7. Capital Uncertainty. There are many uncertainties in the field of capital also of a business firm because capital market is affected by many economical and political factors.

8. Environmental Uncertainty. Decisions of a business firm are effected by many environmental factors also. Social, economical and political circumstances in which the firm is operating affect the process of decision-making of a firm but it is never certain to predict these factors successfully

DIFFERENT DEGREES OF UNCERTAINTY

Eminent Scholars of Managerial Economists have described following three degrees of uncertainty :

1 Complete Ignorance. Complete ignorance is the situation in which a business executive does not know anything about future. He is unable in making any prediction of future events. Therefore, he can decide a problem in the manner that may not be profitable or that may cause loss also to the firm. On the contrary, his view may be highly profitable to the firm. It is to remember in this regard that in this situation, all the decisions depend upon logic and rational only. There is no scientific base of such decisions.

2. Partial Ignorance. Partial ignorance is the situation of uncertainty in which a business executive is neither fully aware nor fully ignorant of a problem. This is the state between complete knowledge and complete ignorance. In this situation, uncertainty is converted into risk.

3. Complete Knowledge. It is the situation in which a business executive has full knowledge of all the facts related with a problem but the probability of alternative results is fully uncertain.

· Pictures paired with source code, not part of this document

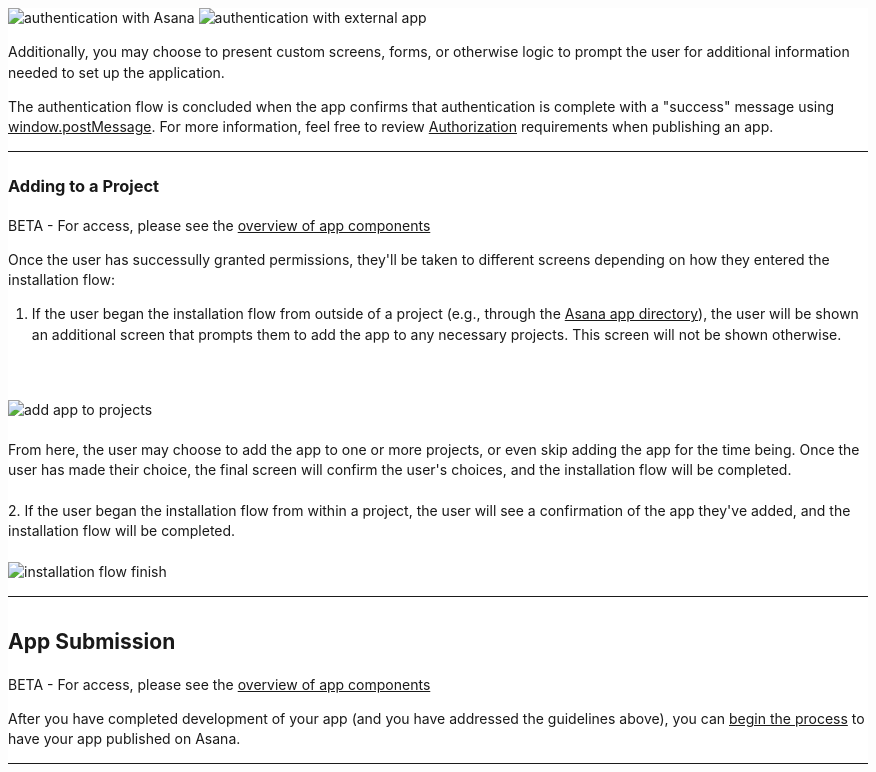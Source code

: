 <img src="../images/authenticate-asana.png" alt="authentication with Asana"/>

<img src="../images/authenticate-external.png" alt="authentication with external app"/>

Additionally, you may choose to present custom screens, forms, or otherwise logic to prompt the user for additional information needed to set up the application.

The authentication flow is concluded when the app confirms that authentication is complete with a "success" message using [window.postMessage](https://developer.mozilla.org/en-US/docs/Web/API/Window/postMessage). For more information, feel free to review [Authorization](/docs/authorization) requirements when publishing an app.

<hr>

### Adding to a Project

<span class="beta-indicator">BETA</span> - For access, please see the [overview of app components](/docs/overview-of-app-components)

Once the user has successully granted permissions, they'll be taken to different screens depending on how they entered the installation flow:

1. If the user began the installation flow from outside of a project (e.g., through the [Asana app directory](https://asana.com/apps)), the user will be shown an additional screen that prompts them to add the app to any necessary projects. This screen will not be shown otherwise.
<br>
<br>
<img src="../images/add-app-to-projects.png" alt="add app to projects"/>
<br>
<br>
From here, the user may choose to add the app to one or more projects, or even skip adding the app for the time being. Once the user has made their choice, the final screen will confirm the user's choices, and the installation flow will be completed.
<br>
<br>
2. If the user began the installation flow from within a project, the user will see a confirmation of the app they've added, and the installation flow will be completed.
<br>
<br>
<img src="../images/installation-flow-finish.png" alt="installation flow finish"/>
<br>

<hr>

## App Submission

<span class="beta-indicator">BETA</span> - For access, please see the [overview of app components](/docs/overview-of-app-components)

After you have completed development of your app (and you have addressed the guidelines above), you can [begin the process](/docs/submit-your-app) to have your app published on Asana.

<hr class="full-line">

In this situation, the business executive analyses these facts with the help of statistical methods and techniques. Thus, in this situation decisions are taken with the help of analytical study of relevant facts.

Risk Uncertainty Study Material

DIFFERENCE BETWEEN RISK AND UNCERTAINTY

Some Economists are of the opinion that risk and uncertainty are synonyms to each other but it is not true. The reality is that the two are quite different from each other, Prof. Knight stated in this regard that, “Uncertainty is a unknown risk and risk is a measurable uncertainty.” Difference de risk and uncertainty may be explained as under:

1 Probability of Ouantitative Measurement. Risk is measurable and can be quantitatively measured but uncertainty cannot be measured in any form.

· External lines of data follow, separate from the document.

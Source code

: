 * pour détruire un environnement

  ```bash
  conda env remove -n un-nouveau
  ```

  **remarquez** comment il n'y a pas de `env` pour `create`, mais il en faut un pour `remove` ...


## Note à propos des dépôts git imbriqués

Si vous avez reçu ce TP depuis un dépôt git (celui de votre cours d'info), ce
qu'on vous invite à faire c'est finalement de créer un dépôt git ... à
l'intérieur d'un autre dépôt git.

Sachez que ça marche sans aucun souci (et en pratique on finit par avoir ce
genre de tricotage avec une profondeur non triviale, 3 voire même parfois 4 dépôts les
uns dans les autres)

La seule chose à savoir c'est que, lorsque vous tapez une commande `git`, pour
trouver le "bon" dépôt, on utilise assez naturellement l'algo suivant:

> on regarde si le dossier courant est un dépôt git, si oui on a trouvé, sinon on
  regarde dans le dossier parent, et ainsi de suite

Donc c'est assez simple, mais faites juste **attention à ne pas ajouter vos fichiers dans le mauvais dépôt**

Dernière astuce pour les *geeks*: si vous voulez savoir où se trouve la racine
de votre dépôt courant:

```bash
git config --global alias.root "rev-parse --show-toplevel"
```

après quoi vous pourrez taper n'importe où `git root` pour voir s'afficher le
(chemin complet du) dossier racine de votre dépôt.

2. Insurability. The risk is measurable. There are certain risks which can be fully covered by taking insurance policies such as-fire, flood, draught, theft, robbery etc. On the other hand, insurance of uncertainties is not possible.

3. Transferability. A risk can be transferred into another risk but an uncertainty cannot be so transferred.

4. Element of Cost. According to Prof. Knight, “Cost of production includes the cost of risk bearing also. Enterpreneur does not get any profit for risk bearing. On the other hand, uncertainty is not included in the cost of production. The reality is that the profit is the reward of the enterpreneur for bearing uncertainty.”

5. Subjective and Objective. Risk is objective while uncertainty is subjective because risk can be measured while uncertainty can only be realised.

6. Knowledge of Alternatives. In case of risk, all the possible alternatives of a problem are known to the economists in advance but in case of uncertainty, such previous knowledge is not possible.

7. Nature of Decisions. Decisions taken under the conditions of uncertainty are more important than the decisions taken under the conditions of risk because in the case of uncertainty, measurement of alternatives is not possible.

MEASURES TO BE TAKEN FOR REDUCTION RISK Or, PLANNING FOR RISK

Planning of risk can be divided into two parts as follows:

1 Internal Planning for Risk. When a business firm makes all the possible efforts to reduce the risk on its own, it is called internal planning for risk. In this case, no external source is used to reduce the risk. For example, if in a firm, 5% of the number of raw materials introduced is wasted, the firm will prepare plan for reducing such wastage to the minimum. Similarly, internal planning is prepared for controlling the wastage of labour time and other general overheads. Internal planning for risk is also known as self-insurance.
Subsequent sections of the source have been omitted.